I’m off in an hour or so to the Political Studies Association annual conference in Cardiff. It’s only a flying visit, for reasons that will become apparent later on, but it’s a great opportunity to step out of my normal sub-disciplinary events and meet some other political scientists.

However, reading Raymond’s post this week did make we think that conferences can also be terrible too. I think we have all – at some time or other – sat through presentations that do not work, in either intellectual or pedagogic terms. I certainly remember a learning and teaching conference some years ago where the keynote speaker on technology in the classroom was unable to work Powerpoint, making it an instant fail with me.

My intention here is not to teach people how to present better, mainly because I think that they already know how to do it. Indeed, I’m guess that if you went into the class of one of these people, then they’d teach very competently. The issue is more one of a disjuncture between the classroom and the conference panel.

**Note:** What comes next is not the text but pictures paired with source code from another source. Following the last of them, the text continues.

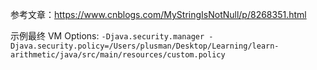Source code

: 参考文章：https://www.cnblogs.com/MyStringIsNotNull/p/8268351.html

示例最终 VM Options: `-Djava.security.manager -Djava.security.policy=/Users/plusman/Desktop/Learning/learn-arithmetic/java/src/main/resources/custom.policy`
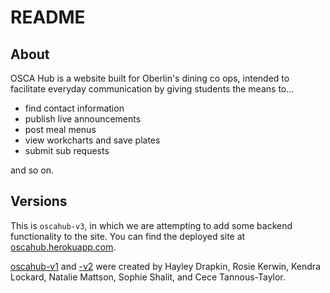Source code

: # README

## About
OSCA Hub is a website built for Oberlin's dining co ops, intended to facilitate
everyday communication by giving students the means to...
* find contact information
* publish live announcements
* post meal menus
* view workcharts and save plates
* submit sub requests

and so on.

## Versions
This is `oscahub-v3`, in which we are attempting to add some backend functionality
to the site. You can find the deployed site at [oscahub.herokuapp.com](http://oscahub.herokuapp.com).

[oscahub-v1](https://github.com/hayleydrapkin/osca-comment) and [-v2](https://github.com/sshalit/oscahub) were created by Hayley Drapkin, Rosie Kerwin, Kendra Lockard,
Natalie Mattson, Sophie Shalit, and Cece Tannous-Taylor.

All the things we know about good teaching – clear learning objectives, alignment, responsiveness to learners’ needs – are just as true in a conference setting as they are in the classroom. Think of the times you’ve sat in the early morning session of the final day of a conference, still suffering from the network-development activities of the evening before: you’re not in an optimal position to receive new information, so the person trying to communicate it to you needs to recognise and adapt to that.

In large part, I think it stems from an anxiety that this audience is likely to know quite a bit about the subject you’re presenting on and so will ask probing questions, which in turn means being very careful about what you say, which in turn leads to reading from a rigid script of an argument that you’ve closed right down. Certainly, I recall being deeply anxious about my first conference paper.

However, surely the function of conference presentation is to open up debate, not close it down. This is an excellent opportunity to explore issues and make connections that might have been missed. Moreover, a presentation that leaves space for contributions from the floor is more likely to engage with listeners, who will think about what they are listening too. Thus, it works better for you and for them.